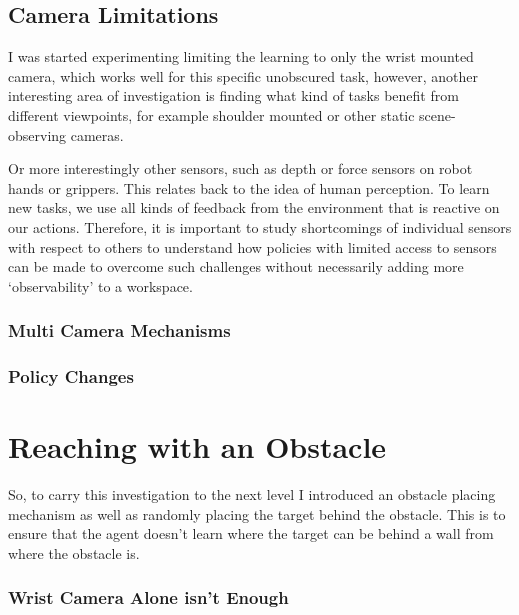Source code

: \subsection{Camera Limitations}

I was started experimenting limiting the learning to only the wrist mounted camera, which works well for this specific unobscured task, however, another interesting area of investigation is finding what kind of tasks benefit from different viewpoints, for example shoulder mounted or other static scene-observing cameras. 

Or more interestingly other sensors, such as depth or force sensors on robot hands or grippers. This relates back to the idea of human perception. To learn new tasks, we use all kinds of feedback from the environment that is reactive on our actions. Therefore, it is important to study shortcomings of individual sensors with respect to others to understand how policies with limited access to sensors can be made to overcome such challenges without necessarily adding more `observability' to a workspace.

\subsubsection{Multi Camera Mechanisms}
\subsubsection{Policy Changes}


\section{Reaching with an Obstacle}
So, to carry this investigation to the next level I introduced an obstacle placing mechanism as well as randomly placing the target behind the obstacle. This is to ensure that the agent doesn't learn where the target can be behind a wall from where the obstacle is.



\subsubsection{Wrist Camera Alone isn't Enough}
──────
▶ [What needs to be done]: Only lines of the data holding the word "subsubsection" go in the answer. Please copy each of them.

▶ [Expected answer]:
\subsubsection{Multi Camera Mechanisms}
\subsubsection{Policy Changes}
\subsubsection{Wrist Camera Alone isn't Enough}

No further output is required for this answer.